Start of Data for this exercise
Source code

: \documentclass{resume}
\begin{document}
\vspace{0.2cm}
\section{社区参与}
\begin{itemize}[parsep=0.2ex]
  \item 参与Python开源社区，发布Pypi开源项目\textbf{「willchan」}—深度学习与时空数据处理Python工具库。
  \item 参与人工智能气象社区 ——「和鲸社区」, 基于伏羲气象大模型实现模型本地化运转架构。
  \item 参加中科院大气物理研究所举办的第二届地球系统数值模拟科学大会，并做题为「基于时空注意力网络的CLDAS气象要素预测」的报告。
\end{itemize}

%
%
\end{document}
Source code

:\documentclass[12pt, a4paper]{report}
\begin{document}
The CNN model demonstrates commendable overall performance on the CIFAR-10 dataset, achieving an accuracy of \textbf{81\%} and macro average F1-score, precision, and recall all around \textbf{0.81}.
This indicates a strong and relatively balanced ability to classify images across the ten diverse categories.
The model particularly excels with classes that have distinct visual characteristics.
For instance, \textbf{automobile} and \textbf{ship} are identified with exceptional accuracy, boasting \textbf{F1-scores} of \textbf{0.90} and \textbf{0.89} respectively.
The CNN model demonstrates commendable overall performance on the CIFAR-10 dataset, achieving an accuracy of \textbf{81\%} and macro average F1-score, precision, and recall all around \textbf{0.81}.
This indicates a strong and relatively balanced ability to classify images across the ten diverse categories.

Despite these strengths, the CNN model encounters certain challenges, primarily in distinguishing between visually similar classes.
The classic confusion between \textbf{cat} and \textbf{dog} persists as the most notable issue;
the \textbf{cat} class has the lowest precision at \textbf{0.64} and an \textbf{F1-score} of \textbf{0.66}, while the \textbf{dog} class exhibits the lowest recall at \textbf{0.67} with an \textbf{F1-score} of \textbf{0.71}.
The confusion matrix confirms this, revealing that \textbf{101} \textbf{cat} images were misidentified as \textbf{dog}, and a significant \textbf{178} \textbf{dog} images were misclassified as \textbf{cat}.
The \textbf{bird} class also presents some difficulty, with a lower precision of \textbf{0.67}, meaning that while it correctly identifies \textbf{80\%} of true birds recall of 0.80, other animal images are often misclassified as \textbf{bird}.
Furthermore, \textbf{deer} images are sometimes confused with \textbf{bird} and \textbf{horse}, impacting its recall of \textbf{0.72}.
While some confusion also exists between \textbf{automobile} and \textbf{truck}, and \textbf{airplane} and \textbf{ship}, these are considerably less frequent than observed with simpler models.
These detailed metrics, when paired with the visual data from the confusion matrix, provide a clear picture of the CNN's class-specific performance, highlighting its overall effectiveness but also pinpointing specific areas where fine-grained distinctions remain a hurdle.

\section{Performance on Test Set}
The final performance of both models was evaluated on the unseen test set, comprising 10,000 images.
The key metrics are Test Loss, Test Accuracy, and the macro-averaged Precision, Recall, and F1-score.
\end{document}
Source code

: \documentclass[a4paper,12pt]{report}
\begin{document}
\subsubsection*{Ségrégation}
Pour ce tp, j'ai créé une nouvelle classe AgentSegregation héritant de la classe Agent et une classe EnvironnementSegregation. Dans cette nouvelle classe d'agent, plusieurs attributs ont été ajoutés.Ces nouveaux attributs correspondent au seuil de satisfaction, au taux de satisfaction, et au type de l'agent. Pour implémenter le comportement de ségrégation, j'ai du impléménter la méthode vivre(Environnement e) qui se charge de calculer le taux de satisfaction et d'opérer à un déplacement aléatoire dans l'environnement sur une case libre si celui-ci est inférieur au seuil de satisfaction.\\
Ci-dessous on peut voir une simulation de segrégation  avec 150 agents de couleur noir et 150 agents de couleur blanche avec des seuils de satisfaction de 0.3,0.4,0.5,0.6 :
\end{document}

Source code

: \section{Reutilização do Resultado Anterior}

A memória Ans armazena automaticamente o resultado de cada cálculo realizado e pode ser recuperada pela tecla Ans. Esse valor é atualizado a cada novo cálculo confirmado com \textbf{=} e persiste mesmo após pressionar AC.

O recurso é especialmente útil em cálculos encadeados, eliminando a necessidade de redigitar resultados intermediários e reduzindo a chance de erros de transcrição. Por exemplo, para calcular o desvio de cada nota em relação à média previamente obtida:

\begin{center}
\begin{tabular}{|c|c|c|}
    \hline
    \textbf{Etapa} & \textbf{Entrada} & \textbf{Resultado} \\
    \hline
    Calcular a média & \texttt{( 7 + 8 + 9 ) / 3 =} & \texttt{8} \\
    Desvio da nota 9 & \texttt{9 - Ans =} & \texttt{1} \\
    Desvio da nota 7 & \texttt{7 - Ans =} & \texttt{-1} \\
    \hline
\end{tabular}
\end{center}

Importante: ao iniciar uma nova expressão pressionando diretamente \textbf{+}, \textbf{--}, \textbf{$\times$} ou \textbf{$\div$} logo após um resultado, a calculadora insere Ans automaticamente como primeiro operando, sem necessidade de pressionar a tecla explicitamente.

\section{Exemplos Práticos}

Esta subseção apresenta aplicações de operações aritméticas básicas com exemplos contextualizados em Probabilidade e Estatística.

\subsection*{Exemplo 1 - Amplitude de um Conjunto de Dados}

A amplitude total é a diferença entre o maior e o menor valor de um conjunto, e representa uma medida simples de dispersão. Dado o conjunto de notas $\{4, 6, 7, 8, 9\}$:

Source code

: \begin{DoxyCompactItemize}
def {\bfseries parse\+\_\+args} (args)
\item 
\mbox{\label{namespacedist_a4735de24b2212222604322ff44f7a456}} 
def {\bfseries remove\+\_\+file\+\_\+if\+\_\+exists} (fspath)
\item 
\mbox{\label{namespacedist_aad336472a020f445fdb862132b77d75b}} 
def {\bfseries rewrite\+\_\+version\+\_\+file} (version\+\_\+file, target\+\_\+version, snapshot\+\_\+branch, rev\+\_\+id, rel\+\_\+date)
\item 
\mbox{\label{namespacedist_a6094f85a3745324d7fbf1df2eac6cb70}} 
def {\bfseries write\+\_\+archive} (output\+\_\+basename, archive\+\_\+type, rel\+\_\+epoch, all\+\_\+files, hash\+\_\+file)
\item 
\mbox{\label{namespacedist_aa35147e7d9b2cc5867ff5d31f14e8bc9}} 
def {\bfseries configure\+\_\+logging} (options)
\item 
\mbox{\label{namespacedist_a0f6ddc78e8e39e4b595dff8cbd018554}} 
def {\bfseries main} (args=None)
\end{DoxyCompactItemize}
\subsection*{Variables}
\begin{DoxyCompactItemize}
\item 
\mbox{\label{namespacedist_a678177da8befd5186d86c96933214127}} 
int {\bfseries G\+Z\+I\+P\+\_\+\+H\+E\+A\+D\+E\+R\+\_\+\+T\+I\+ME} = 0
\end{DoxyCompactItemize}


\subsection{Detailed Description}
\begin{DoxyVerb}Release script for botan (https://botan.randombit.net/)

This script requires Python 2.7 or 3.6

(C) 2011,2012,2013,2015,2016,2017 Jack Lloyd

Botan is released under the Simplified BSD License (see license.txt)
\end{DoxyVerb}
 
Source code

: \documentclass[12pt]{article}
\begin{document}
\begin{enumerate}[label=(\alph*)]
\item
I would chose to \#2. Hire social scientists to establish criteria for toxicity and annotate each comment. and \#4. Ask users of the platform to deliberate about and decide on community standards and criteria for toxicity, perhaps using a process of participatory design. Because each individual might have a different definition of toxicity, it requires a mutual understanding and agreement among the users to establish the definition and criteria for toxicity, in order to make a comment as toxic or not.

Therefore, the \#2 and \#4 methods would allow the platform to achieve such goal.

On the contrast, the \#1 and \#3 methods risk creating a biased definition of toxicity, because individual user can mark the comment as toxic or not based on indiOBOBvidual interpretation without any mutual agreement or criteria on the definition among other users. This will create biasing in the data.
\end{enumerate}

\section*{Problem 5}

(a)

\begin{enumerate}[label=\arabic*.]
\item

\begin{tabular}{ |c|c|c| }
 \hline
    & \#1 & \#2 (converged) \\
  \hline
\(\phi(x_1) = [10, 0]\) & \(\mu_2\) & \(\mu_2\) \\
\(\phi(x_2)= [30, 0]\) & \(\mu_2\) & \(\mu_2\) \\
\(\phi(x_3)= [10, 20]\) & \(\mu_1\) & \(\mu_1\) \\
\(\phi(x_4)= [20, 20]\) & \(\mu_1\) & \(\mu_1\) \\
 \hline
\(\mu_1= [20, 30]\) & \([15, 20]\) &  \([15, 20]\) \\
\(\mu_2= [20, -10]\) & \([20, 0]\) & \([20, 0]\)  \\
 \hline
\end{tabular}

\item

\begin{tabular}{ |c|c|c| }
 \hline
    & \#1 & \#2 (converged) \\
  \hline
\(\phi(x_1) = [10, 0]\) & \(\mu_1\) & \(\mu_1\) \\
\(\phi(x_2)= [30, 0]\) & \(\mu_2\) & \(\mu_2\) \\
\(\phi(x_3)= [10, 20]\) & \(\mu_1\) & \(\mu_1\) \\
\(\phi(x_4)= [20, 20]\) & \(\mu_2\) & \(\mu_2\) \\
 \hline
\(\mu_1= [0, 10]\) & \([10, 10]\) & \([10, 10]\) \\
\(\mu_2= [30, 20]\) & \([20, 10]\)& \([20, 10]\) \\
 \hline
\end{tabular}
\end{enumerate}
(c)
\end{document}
End of Data for this exercise
*Work instructions*.
Scan the records above, then copy out each line that mentions "exists".

*Result of this task*.
While some confusion also exists between \textbf{automobile} and \textbf{truck}, and \textbf{airplane} and \textbf{ship}, these are considerably less frequent than observed with simpler models.
def {\bfseries remove\+\_\+file\+\_\+if\+\_\+exists} (fspath)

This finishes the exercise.